Extracted records:
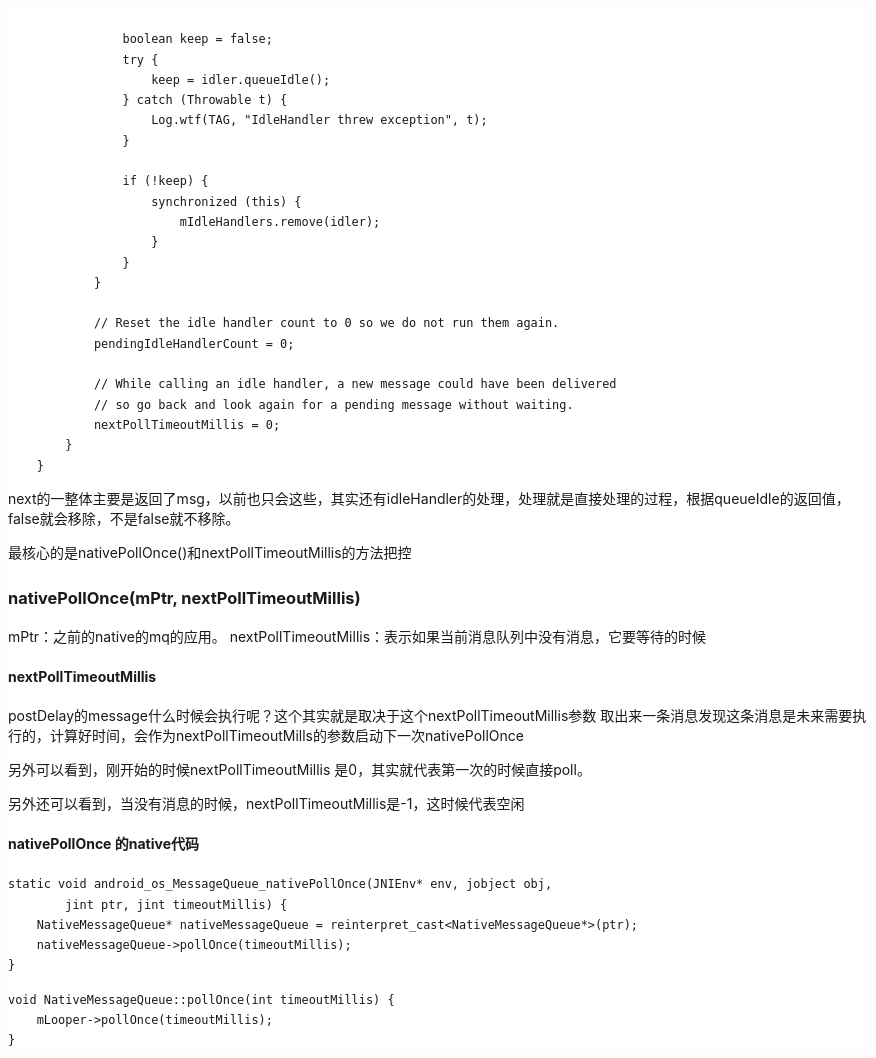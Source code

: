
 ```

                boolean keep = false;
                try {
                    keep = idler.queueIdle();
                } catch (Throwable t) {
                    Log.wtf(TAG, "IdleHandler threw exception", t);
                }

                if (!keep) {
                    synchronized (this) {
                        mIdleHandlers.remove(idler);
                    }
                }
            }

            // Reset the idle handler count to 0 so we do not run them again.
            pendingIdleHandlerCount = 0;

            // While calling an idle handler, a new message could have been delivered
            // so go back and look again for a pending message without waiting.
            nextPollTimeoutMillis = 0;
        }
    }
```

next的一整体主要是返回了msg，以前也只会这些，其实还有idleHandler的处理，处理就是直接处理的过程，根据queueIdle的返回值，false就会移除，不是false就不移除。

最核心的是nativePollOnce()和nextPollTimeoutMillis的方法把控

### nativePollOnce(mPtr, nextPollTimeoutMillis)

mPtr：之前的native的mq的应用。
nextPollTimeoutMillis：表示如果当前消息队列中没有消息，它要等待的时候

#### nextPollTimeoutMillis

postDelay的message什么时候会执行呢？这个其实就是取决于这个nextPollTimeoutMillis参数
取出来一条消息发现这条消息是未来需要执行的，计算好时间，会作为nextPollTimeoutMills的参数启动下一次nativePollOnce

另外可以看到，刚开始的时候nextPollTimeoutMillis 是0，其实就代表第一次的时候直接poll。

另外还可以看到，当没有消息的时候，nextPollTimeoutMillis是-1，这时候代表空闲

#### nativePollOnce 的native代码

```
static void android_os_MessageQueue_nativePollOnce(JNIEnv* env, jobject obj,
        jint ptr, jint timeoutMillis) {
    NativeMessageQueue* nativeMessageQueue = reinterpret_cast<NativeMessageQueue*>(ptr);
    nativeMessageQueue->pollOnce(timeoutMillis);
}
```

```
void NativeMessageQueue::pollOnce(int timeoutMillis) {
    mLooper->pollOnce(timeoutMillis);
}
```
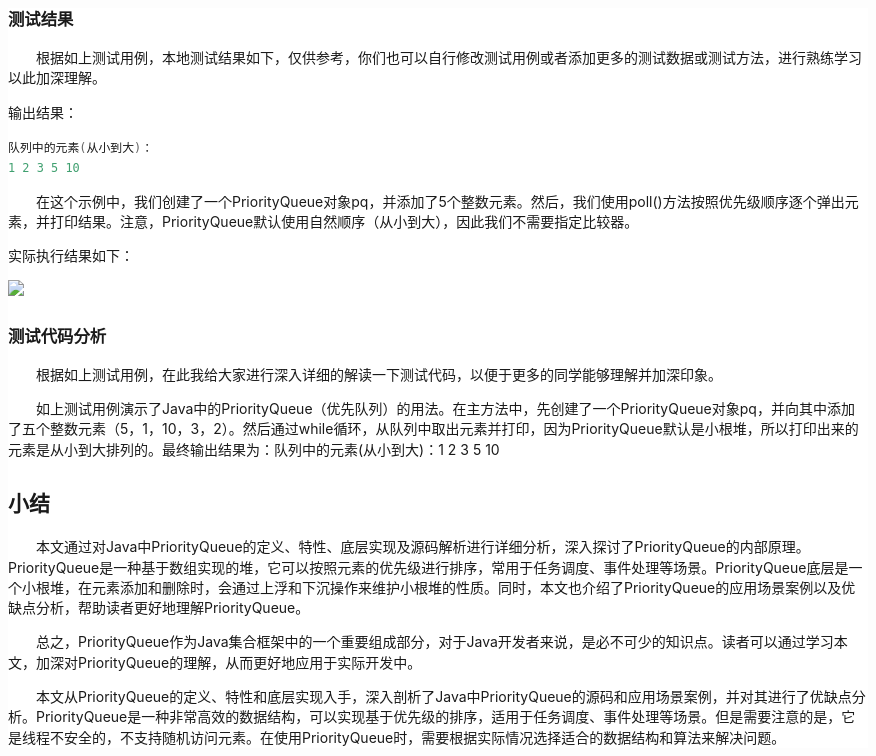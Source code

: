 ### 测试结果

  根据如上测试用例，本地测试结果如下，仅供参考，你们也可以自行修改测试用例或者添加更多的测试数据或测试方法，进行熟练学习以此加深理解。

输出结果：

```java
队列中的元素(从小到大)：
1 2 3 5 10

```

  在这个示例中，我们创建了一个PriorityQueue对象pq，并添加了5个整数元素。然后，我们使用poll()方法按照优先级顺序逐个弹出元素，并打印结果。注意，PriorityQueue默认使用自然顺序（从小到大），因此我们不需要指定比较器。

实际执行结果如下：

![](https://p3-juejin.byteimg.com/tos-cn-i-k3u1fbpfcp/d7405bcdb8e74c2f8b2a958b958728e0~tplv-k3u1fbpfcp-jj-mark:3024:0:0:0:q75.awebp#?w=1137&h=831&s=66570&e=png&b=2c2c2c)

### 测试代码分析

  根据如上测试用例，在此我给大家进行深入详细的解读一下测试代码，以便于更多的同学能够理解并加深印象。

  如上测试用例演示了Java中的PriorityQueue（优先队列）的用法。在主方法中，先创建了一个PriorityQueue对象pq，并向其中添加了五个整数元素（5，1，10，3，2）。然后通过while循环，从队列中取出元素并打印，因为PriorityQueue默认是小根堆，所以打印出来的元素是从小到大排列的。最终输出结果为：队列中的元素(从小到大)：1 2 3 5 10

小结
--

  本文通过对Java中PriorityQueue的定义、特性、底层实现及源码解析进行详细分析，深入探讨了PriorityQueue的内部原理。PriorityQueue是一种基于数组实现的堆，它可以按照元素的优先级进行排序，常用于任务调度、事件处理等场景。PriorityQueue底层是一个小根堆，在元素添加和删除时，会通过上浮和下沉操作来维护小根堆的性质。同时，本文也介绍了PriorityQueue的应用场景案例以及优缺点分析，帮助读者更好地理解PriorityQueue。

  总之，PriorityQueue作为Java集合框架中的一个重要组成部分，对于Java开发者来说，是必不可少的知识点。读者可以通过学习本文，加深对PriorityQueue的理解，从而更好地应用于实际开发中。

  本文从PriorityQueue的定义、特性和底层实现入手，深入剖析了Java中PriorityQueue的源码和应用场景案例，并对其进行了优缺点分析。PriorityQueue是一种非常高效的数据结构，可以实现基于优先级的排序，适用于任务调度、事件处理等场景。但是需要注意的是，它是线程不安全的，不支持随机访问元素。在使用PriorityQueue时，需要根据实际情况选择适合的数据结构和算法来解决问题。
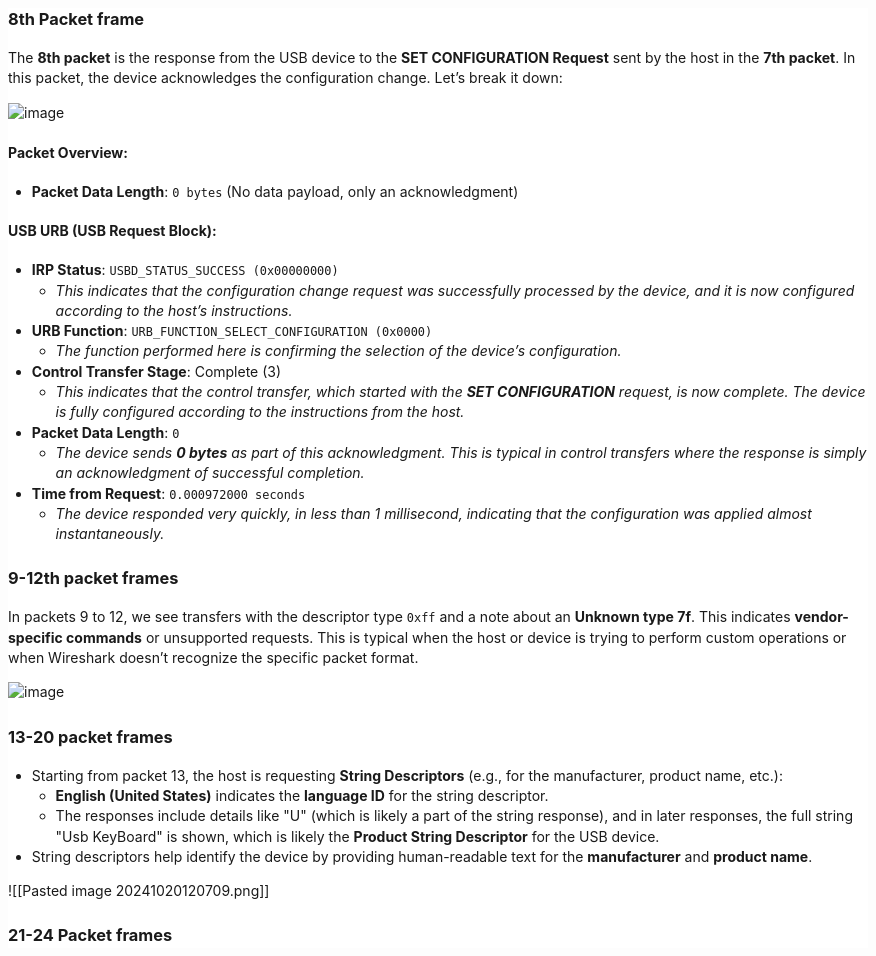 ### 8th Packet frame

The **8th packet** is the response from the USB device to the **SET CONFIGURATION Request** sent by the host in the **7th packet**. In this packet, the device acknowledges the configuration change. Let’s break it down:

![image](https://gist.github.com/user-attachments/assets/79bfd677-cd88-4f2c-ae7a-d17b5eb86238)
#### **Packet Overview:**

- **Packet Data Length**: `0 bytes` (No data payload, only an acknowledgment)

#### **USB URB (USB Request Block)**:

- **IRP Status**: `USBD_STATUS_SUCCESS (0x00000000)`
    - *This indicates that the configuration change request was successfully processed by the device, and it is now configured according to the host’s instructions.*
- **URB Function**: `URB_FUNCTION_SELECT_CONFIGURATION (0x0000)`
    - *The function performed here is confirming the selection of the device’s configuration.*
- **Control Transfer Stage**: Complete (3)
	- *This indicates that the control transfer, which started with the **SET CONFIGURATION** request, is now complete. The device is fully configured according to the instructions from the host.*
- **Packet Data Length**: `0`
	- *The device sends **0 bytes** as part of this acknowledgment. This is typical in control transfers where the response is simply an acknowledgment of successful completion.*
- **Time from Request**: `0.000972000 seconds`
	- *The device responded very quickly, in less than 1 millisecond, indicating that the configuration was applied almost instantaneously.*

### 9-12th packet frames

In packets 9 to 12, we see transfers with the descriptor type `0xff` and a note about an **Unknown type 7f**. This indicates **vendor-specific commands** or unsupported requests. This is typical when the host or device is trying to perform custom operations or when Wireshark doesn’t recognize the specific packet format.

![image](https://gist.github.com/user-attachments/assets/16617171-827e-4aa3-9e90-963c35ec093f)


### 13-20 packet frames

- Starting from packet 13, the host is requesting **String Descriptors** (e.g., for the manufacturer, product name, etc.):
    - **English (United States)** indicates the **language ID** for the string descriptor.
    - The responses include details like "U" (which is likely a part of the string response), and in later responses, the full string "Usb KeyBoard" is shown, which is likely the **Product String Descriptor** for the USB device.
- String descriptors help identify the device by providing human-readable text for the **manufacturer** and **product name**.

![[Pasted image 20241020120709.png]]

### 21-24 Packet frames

* **EXERCISE DESCRIPTION**
Write down, word for word, the lines above from the one containing "- *The device sends" through the one containing "### 9-12th packet frames", both ends included.

* **SOLVED PROBLEM**
	- *The device sends **0 bytes** as part of this acknowledgment. This is typical in control transfers where the response is simply an acknowledgment of successful completion.*
- **Time from Request**: `0.000972000 seconds`
	- *The device responded very quickly, in less than 1 millisecond, indicating that the configuration was applied almost instantaneously.*

### 9-12th packet frames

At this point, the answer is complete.